# Small boiler job



## vinpadalino (Aug 27, 2010)




----------



## newyorkcity (Nov 25, 2010)

Nice neat work. Slant fin intrepid is a very nice boiler.
Can I play devil's advocate?
-lwco?
-would it be better to feed into the spirovent, and tee the expansion tank into the feed, to increase the pressure at the supply, to reduce air problems?
-boiler drain?
Again, nice looking work.


----------



## ZL700 (Dec 8, 2009)

I have a ?
If there is no domestic tankless coil making it fire with no zone heat calling, why do you waste money on the flow control, when it only has a single circulator?

A black elbows a lot less $


----------



## vinpadalino (Aug 27, 2010)

The boiler drain is in the back. Yes it should have a low water cut off. It would of been a cramp to put expansion tank off spiral vent. I like to leave the top of the boiler opened to brush and vac every year. Good point about the the flow check.


----------



## Michaelcookplum (May 1, 2011)

I don't know a lot about boilers, changed a couple flow valves and circulators, but I've never seen blk iron used. And all boilers I've worked on are 40yrs old. Is this something new that plumbers are doing? Old? My experience has taught me not to use blk on water. Won't it rust? Corrode? Color water?


----------



## Gettinit (May 9, 2012)

Michaelcookplum said:


> I don't know a lot about boilers, changed a couple flow valves and circulators, but I've never seen blk iron used. And all boilers I've worked on are 40yrs old. Is this something new that plumbers are doing? Old? My experience has taught me not to use blk on water. Won't it rust? Corrode? Color water?


It will be fine. It has been done like that for many years.


----------



## ZL700 (Dec 8, 2009)

With proper air elimination and no fresh water fill the oxygen levels are well below corrosion capabilities. Bear in mind the boiler is cast iron, it comes with some factory black nipples and the circulator and flanges are cast iron too.

Many old timers built the close boiler out of cast and black iron piping reminiscing of the old days which now could be copper or is connected to copper.

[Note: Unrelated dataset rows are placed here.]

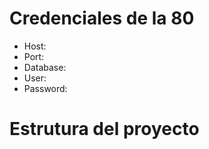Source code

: # Credenciales de la 80

- Host:
- Port:
- Database:
- User:
- Password:

# Estrutura del proyecto

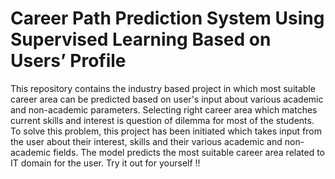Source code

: # Career Path Prediction System Using Supervised Learning Based on Users’ Profile
This repository contains the industry based project in which most suitable career area can be predicted based on user's input about various academic and non-academic parameters. Selecting right career area which matches current skills and interest is question of dilemma for most of the students. To solve this problem, this project has been initiated which takes input from the user about their interest, skills and their various academic and non-academic fields. The model predicts the most suitable career area related to IT domain for the user. Try it out for yourself !!
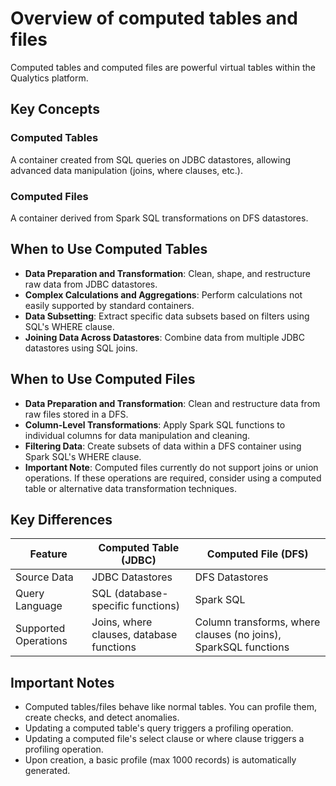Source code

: # Overview of computed tables and files

Computed tables and computed files are powerful virtual tables within the Qualytics platform.

## Key Concepts

### Computed Tables

A container created from SQL queries on JDBC datastores, allowing advanced data manipulation (joins, where clauses, etc.).

### Computed Files

A container derived from Spark SQL transformations on DFS datastores.

## When to Use Computed Tables

* **Data Preparation and Transformation**: Clean, shape, and restructure raw data from JDBC datastores.
* **Complex Calculations and Aggregations**: Perform calculations not easily supported by standard containers.
* **Data Subsetting**: Extract specific data subsets based on filters using SQL's WHERE clause.
* **Joining Data Across Datastores**: Combine data from multiple JDBC datastores using SQL joins.

## When to Use Computed Files

* **Data Preparation and Transformation**: Clean and restructure data from raw files stored in a DFS.
* **Column-Level Transformations**: Apply Spark SQL functions to individual columns for data manipulation and cleaning.
* **Filtering Data**: Create subsets of data within a DFS container using Spark SQL's WHERE clause.
* **Important Note**: Computed files currently do not support joins or union operations. If these operations are required, consider using a computed table or alternative data transformation techniques.
 

## Key Differences

| Feature                | Computed Table (JDBC) | Computed File (DFS) |
|------------------------|-----------------------|---------------------| 
| Source Data            | JDBC Datastores       | DFS Datastores      |
| Query Language         | SQL (database-specific functions)  | Spark SQL           |
| Supported Operations   | Joins, where clauses, database functions | Column transforms, where clauses (no joins), SparkSQL functions|


## Important Notes

* Computed tables/files behave like normal tables. You can profile them, create checks, and detect anomalies.
* Updating a computed table's query triggers a profiling operation.
* Updating a computed file's select clause or where clause triggers a profiling operation.
* Upon creation, a basic profile (max 1000 records) is automatically generated.
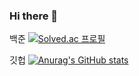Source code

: ### Hi there 👋

백준
[![Solved.ac
프로필](http://mazassumnida.wtf/api/v2/generate_badge?boj=haradwaith)](https://solved.ac/haradwaith)


깃헙
[![Anurag's GitHub stats](https://github-readme-stats.vercel.app/api?username=aaa22220304)](https://github.com/aaa22220304/github-readme-stats)

<!--
**aaa22220304/aaa22220304** is a ✨ _special_ ✨ repository because its `README.md` (this file) appears on your GitHub profile.

Here are some ideas to get you started:

- 🔭 I’m currently working on ...
- 🌱 I’m currently learning ...
- 👯 I’m looking to collaborate on ...
- 🤔 I’m looking for help with ...
- 💬 Ask me about ...
- 📫 How to reach me: ...
- 😄 Pronouns: ...
- ⚡ Fun fact: ...
-->
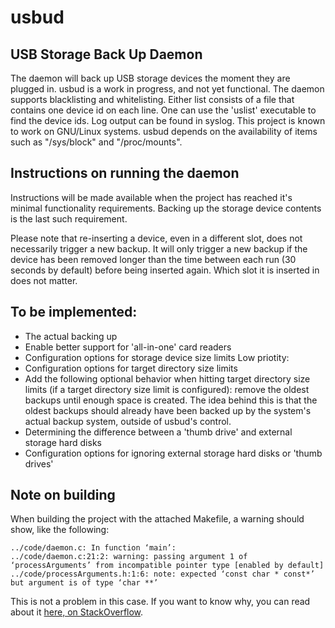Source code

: usbud
=====

## USB Storage Back Up Daemon
The daemon will back up USB storage devices the moment they are plugged in.
usbud is a work in progress, and not yet functional.
The daemon supports blacklisting and whitelisting. Either list consists of a file that contains one device id on each line. One can use the 'uslist' executable to find the device ids.
Log output can be found in syslog.
This project is known to work on GNU/Linux systems. usbud depends on the availability of items such as "/sys/block" and "/proc/mounts".

## Instructions on running the daemon
Instructions will be made available when the project has reached it's minimal functionality requirements. Backing up the storage device contents is the last such requirement.

Please note that re-inserting a device, even in a different slot, does not necessarily trigger a new backup. It will only trigger a new backup if the device has been removed longer than the time between each run (30 seconds by default) before being inserted again. Which slot it is inserted in does not matter.

## To be implemented:
- The actual backing up
- Enable better support for 'all-in-one' card readers
- Configuration options for storage device size limits
Low priotity:
- Configuration options for target directory size limits
- Add the following optional behavior when hitting target directory size limits (if  a target directory size limit is configured): remove the oldest backups until enough space is created. The idea behind this is that the oldest backups should already have been backed up by the system's actual backup system, outside of usbud's control.
- Determining the difference between a 'thumb drive' and external storage hard disks
- Configuration options for ignoring external storage hard disks or 'thumb drives'

## Note on building
When building the project with the attached Makefile, a warning should show, like the following:

    ../code/daemon.c: In function ‘main’:
    ../code/daemon.c:21:2: warning: passing argument 1 of ‘processArguments’ from incompatible pointer type [enabled by default]
    ../code/processArguments.h:1:6: note: expected ‘const char * const*’ but argument is of type ‘char **’

This is not a problem in this case. If you want to know why, you can read about it [here, on StackOverflow](http://stackoverflow.com/questions/12992407/warning-when-passing-non-const-parameter-to-a-function-that-expects-const-parame).
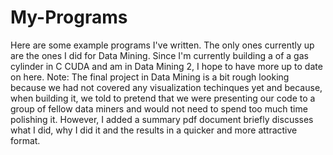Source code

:# My-Programs
Here are some example programs I've written. The only ones currently up are the ones I did for Data Mining. Since I'm currently building a 
of a gas cylinder in C CUDA and am in Data Mining 2, I hope to have more up to date on here.
Note: The final project in Data Mining is a bit rough looking because we had not covered any visualization techinques yet and because, when building it, we told to pretend that we were presenting our code to a group of fellow data miners and would not need to spend too much time polishing it. However, I added a summary pdf document briefly discusses what I did, why I did it and the results in a quicker and more attractive format.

Some younger installers were taught this way and carry on thier lessons. Some would say the near boiler piping in black looks good and professional and I have to agree.


----------



## newyorkcity (Nov 25, 2010)

Everything ZL100 said, plus it adds stability for the weight of the components. On cast iron boilers, I always run black pipe and fittings for the near boler piping. Easier to dry fit an assembly before making it up. Just bring two full sets of nipples, and your short scraps of pipe that you thread in the shop.


----------